There’s enough of a buzz around Black Eyed Peas to put the group on this summer’s Smokin’ Grooves tour, which will be at the Universal Amphitheatre Aug. 13-14. They’ll share the bill with Public Enemy, Cypress Hill, Wyclef Jean and the Refugee All-Stars featuring Canibus, Busta Rhymes and Gang Starr.

Will “Will.I.Am” Adams, the 23-year-old lead rapper and producer of Black Eyed Peas, says their quirky brand of hip-hop--which fuses elements of soul, jazz, rock and Latin rhythms--is not “some Smurf stuff,” but just something more musical than a lot of the bottom-heavy hard-core rap out today.

“It’s time to get away from the talk about cars and big houses and bring it back to things that everyone can relate to,” Adams says. “We make authentic music, so whether it was made three years ago or five years from now, people will recognize it was good music.”

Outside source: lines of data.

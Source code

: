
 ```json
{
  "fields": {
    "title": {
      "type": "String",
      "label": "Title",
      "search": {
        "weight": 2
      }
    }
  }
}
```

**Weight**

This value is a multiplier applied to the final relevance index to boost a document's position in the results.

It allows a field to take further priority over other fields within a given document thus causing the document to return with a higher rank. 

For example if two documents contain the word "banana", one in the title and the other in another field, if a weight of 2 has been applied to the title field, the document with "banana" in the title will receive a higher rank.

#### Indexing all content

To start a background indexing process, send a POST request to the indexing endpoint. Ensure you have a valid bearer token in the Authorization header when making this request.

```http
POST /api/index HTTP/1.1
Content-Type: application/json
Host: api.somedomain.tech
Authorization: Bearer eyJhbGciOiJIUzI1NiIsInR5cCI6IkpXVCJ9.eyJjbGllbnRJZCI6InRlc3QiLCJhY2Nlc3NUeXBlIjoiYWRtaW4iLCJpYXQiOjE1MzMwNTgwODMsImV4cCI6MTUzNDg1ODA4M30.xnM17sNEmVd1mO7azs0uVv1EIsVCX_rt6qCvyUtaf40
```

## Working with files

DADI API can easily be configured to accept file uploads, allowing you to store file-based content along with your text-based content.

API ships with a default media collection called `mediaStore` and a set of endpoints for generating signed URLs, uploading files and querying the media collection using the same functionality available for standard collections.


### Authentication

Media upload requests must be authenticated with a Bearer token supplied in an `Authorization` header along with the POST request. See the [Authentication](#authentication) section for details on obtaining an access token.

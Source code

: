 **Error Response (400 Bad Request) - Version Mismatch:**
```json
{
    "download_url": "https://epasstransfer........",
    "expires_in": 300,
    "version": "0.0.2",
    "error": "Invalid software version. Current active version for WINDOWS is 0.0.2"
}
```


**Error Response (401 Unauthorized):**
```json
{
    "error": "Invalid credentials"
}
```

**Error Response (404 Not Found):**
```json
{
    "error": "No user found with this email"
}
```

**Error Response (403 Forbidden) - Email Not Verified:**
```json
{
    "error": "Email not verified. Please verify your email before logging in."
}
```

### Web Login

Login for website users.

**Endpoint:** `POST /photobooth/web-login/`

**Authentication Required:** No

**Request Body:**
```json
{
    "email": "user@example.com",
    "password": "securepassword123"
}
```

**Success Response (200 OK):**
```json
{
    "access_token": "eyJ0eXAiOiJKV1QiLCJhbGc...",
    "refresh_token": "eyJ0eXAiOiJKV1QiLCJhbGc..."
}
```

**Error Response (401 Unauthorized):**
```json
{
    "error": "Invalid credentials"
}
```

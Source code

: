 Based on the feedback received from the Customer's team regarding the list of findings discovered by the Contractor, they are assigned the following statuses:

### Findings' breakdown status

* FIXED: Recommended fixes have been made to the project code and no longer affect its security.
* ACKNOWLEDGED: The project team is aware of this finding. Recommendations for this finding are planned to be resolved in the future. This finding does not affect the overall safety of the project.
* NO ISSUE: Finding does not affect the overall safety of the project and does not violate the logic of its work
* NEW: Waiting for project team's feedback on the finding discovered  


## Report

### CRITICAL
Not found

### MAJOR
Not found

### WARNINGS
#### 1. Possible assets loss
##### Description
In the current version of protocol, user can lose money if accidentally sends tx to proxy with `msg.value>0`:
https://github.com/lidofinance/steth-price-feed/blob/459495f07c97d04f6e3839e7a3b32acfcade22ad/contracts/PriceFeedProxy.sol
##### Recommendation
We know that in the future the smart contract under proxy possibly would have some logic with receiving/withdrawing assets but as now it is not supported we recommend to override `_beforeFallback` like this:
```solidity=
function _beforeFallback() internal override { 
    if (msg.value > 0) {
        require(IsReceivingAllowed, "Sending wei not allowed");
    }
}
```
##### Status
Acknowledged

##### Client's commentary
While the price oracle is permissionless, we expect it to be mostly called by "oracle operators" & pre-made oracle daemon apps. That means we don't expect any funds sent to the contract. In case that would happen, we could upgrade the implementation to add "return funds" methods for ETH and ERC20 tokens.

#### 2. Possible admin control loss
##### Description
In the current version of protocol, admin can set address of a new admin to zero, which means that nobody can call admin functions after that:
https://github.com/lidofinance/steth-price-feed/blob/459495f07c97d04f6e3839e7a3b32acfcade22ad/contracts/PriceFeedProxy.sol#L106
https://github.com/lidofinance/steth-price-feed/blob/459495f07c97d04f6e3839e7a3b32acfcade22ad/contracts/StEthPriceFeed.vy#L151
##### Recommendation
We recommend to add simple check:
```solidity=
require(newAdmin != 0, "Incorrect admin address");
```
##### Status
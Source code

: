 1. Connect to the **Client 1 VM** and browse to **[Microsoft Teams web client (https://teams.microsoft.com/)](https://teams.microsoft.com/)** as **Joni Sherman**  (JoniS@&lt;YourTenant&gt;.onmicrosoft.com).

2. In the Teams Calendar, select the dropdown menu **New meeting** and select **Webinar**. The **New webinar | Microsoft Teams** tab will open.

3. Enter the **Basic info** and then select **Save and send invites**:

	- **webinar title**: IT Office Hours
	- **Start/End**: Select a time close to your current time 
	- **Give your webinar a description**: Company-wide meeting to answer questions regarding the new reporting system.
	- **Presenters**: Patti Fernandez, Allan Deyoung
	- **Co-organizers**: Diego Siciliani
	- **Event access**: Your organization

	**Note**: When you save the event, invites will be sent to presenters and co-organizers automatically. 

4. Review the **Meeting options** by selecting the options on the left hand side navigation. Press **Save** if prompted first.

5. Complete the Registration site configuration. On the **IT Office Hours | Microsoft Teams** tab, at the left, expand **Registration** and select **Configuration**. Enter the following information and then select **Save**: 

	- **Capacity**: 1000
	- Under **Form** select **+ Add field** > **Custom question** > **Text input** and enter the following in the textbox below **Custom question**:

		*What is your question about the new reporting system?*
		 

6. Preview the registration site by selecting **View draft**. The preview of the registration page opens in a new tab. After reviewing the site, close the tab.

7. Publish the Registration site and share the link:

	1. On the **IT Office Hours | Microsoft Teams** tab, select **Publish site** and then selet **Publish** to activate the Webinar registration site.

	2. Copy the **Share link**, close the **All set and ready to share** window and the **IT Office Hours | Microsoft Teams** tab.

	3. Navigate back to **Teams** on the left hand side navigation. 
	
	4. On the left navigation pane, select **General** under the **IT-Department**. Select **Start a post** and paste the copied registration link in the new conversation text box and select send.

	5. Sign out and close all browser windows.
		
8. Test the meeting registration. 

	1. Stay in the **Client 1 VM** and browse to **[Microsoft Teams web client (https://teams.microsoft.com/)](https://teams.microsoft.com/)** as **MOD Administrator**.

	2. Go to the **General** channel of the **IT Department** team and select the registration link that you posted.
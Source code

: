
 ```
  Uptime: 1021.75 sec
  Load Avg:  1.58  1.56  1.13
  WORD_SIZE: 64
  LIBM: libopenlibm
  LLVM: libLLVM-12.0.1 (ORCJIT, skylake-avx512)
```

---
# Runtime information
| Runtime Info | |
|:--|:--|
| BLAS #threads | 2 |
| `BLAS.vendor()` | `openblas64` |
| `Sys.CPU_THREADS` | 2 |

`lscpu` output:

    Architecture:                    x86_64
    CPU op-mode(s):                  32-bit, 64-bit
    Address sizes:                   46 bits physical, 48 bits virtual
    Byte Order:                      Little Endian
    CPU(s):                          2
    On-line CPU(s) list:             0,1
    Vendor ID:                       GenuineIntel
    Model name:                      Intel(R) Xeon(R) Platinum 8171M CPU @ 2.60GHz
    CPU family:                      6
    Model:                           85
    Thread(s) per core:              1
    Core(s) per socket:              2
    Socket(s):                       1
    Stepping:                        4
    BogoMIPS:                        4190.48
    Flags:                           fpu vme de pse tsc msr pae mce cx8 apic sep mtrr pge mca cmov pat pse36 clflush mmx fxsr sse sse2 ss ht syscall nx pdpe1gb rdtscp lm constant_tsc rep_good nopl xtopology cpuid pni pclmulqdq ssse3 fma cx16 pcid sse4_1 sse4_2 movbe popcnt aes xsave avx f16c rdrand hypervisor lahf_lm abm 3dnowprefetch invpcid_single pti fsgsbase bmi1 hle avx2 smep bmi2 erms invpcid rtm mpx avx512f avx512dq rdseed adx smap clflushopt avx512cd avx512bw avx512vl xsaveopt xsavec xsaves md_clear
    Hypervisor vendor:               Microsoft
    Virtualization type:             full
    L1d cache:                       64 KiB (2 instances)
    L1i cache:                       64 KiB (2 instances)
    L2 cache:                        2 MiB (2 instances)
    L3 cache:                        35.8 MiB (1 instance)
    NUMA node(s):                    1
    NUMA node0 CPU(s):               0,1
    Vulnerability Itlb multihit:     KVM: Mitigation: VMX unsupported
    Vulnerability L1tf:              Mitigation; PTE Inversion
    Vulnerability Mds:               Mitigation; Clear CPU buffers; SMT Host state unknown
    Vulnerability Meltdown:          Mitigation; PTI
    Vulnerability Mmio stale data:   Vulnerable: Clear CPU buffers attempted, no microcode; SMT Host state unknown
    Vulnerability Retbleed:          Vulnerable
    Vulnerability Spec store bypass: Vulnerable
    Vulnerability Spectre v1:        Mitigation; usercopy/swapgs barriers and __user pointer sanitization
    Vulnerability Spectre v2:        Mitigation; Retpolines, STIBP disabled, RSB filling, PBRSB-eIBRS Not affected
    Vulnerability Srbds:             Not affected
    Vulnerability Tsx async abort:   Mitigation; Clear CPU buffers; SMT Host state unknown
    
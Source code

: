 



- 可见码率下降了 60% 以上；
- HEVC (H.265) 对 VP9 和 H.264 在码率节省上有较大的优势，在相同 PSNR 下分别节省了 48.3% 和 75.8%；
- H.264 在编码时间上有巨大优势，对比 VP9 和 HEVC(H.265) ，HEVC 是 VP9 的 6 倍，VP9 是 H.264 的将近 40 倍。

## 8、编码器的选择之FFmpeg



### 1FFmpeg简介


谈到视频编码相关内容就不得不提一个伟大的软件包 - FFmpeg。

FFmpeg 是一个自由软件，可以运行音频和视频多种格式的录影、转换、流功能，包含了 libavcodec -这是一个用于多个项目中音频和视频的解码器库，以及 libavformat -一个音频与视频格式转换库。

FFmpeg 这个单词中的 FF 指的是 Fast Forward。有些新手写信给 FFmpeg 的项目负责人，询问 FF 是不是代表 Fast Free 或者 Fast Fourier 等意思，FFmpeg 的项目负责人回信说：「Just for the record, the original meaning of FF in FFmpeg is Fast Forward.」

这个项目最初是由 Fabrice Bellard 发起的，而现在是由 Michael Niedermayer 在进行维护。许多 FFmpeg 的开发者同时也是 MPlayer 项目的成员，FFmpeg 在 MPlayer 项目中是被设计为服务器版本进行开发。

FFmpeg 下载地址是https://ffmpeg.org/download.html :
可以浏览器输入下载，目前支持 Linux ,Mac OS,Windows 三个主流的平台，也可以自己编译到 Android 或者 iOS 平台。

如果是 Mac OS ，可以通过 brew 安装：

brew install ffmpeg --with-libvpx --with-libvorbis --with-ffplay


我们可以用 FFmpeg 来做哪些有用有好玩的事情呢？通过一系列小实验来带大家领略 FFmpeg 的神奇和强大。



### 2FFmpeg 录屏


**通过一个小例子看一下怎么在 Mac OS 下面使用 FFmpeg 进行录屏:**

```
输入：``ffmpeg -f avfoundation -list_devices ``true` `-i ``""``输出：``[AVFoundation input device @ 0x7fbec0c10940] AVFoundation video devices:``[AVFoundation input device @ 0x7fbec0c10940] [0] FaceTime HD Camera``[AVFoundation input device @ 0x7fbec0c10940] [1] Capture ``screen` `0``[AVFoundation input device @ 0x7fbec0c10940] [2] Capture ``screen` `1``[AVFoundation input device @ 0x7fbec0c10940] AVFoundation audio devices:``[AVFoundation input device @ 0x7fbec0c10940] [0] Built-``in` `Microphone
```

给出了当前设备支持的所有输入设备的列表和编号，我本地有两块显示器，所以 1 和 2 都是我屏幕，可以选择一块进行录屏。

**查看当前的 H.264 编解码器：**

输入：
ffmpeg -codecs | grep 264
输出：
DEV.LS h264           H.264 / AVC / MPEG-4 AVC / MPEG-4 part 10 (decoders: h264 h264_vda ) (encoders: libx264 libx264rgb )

Allan “Apl.de.Ap” Pineda, who, along with Jaime “Taboo Nawasha” Gomez complete the Black Eyed Peas trio of rappers, says the group hopes to reinvigorate hip-hop with the same kind of energy that early-’90s “Native Tongue” groups De La Soul, A Tribe Called Quest and the Jungle Brothers brought to the scene.

“It’s time to bring that sense of joy and fun back,” he says, “and still bring out the creativity at the same time.”